## TASK STATEMENT
Output exactly the lines from the one with "Spraznil sem mehur, skozi" to the close of the records below, first and last included.

[Data entries]
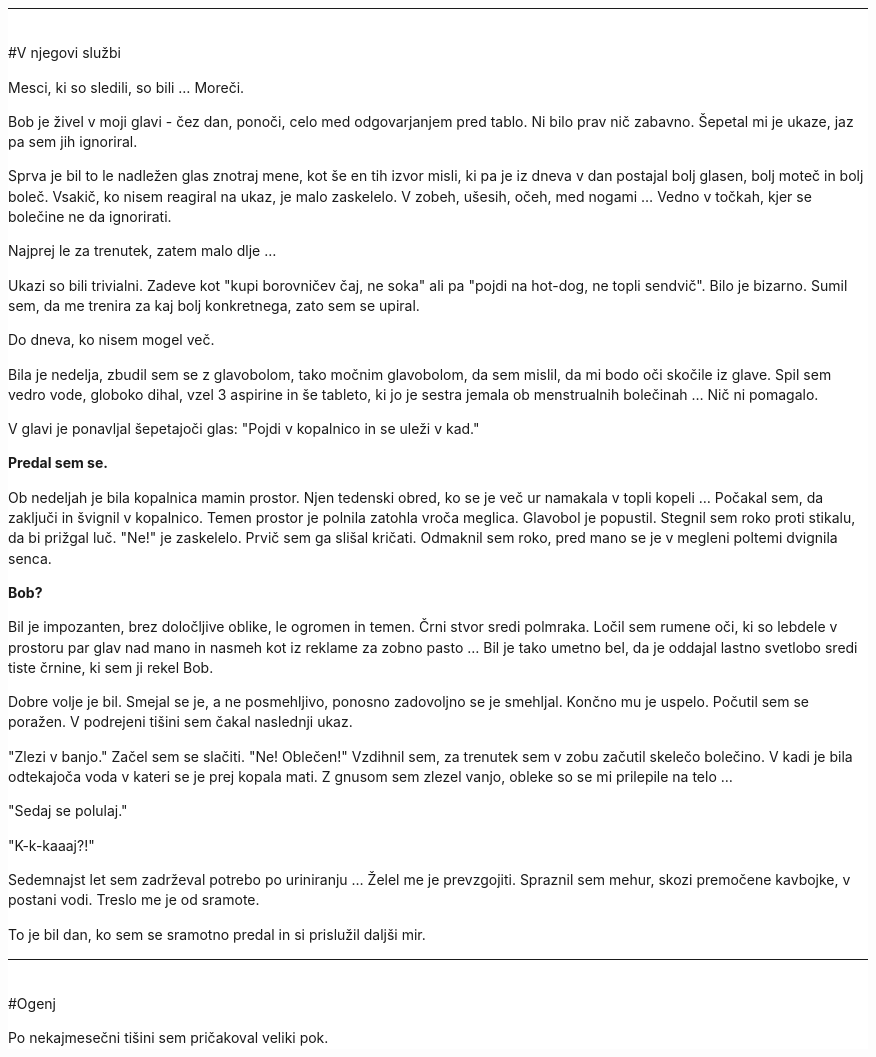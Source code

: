 ----
<br>
#V njegovi službi

Mesci, ki so sledili, so bili … Moreči. 

Bob je živel v moji glavi - čez dan, ponoči, celo med odgovarjanjem pred tablo. Ni bilo prav nič zabavno. Šepetal mi je ukaze, jaz pa sem jih ignoriral. 

Sprva je bil to le nadležen glas znotraj mene, kot še en tih izvor misli, ki pa je iz dneva v dan postajal bolj glasen, bolj moteč in bolj boleč. Vsakič, ko nisem reagiral na ukaz, je malo zaskelelo. V zobeh, ušesih, očeh, med nogami … Vedno v točkah, kjer se bolečine ne da ignorirati. 

Najprej le za trenutek, zatem malo dlje … 

Ukazi so bili trivialni. Zadeve kot "kupi borovničev čaj, ne soka" ali pa "pojdi na hot-dog, ne topli sendvič". Bilo je bizarno. Sumil sem, da me trenira za kaj bolj konkretnega, zato sem se upiral. 

Do dneva, ko nisem mogel več.

Bila je nedelja, zbudil sem se z glavobolom, tako močnim glavobolom, da sem mislil, da mi bodo oči skočile iz glave. Spil sem vedro vode, globoko dihal, vzel 3 aspirine in še tableto, ki jo je sestra jemala ob menstrualnih bolečinah … Nič ni pomagalo. 

V glavi je ponavljal šepetajoči glas: "Pojdi v kopalnico in se uleži v kad." 

**Predal sem se.**

Ob nedeljah je bila kopalnica mamin prostor. Njen tedenski obred, ko se je več ur namakala v topli kopeli …  Počakal sem, da zaključi in švignil v kopalnico. Temen prostor je polnila zatohla vroča meglica. Glavobol je popustil. Stegnil sem roko proti stikalu, da bi prižgal luč. "Ne!" je zaskelelo. Prvič sem ga slišal kričati. Odmaknil sem roko, pred mano se je v megleni poltemi dvignila senca. 

**Bob?**

Bil je impozanten, brez določljive oblike, le ogromen in temen. Črni stvor sredi polmraka. Ločil sem rumene oči, ki so lebdele v prostoru par glav nad mano in nasmeh kot iz reklame za zobno pasto … Bil je tako umetno bel, da je oddajal lastno svetlobo sredi tiste črnine, ki sem ji rekel Bob.

Dobre volje je bil. Smejal se je, a ne posmehljivo, ponosno zadovoljno se je smehljal. Končno mu je uspelo. Počutil sem se poražen. V podrejeni tišini sem čakal naslednji ukaz.

"Zlezi v banjo." Začel sem se slačiti. "Ne! Oblečen!" Vzdihnil sem,  za trenutek sem v zobu začutil skelečo bolečino. V kadi je bila odtekajoča voda v kateri se je prej kopala mati. Z gnusom sem zlezel vanjo, obleke so se mi prilepile na telo … 

"Sedaj se polulaj."

"K-k-kaaaj?!" 

Sedemnajst let sem zadrževal potrebo po uriniranju … Želel me je prevzgojiti. 
Spraznil sem mehur, skozi premočene kavbojke, v postani vodi. Treslo me je od sramote.

To je bil dan, ko sem se sramotno predal in si prislužil daljši mir.

----
<br>
#Ogenj

Po nekajmesečni tišini sem pričakoval veliki pok.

## TASK RESULT
Spraznil sem mehur, skozi premočene kavbojke, v postani vodi. Treslo me je od sramote.

To je bil dan, ko sem se sramotno predal in si prislužil daljši mir.

----
<br>
#Ogenj

Po nekajmesečni tišini sem pričakoval veliki pok.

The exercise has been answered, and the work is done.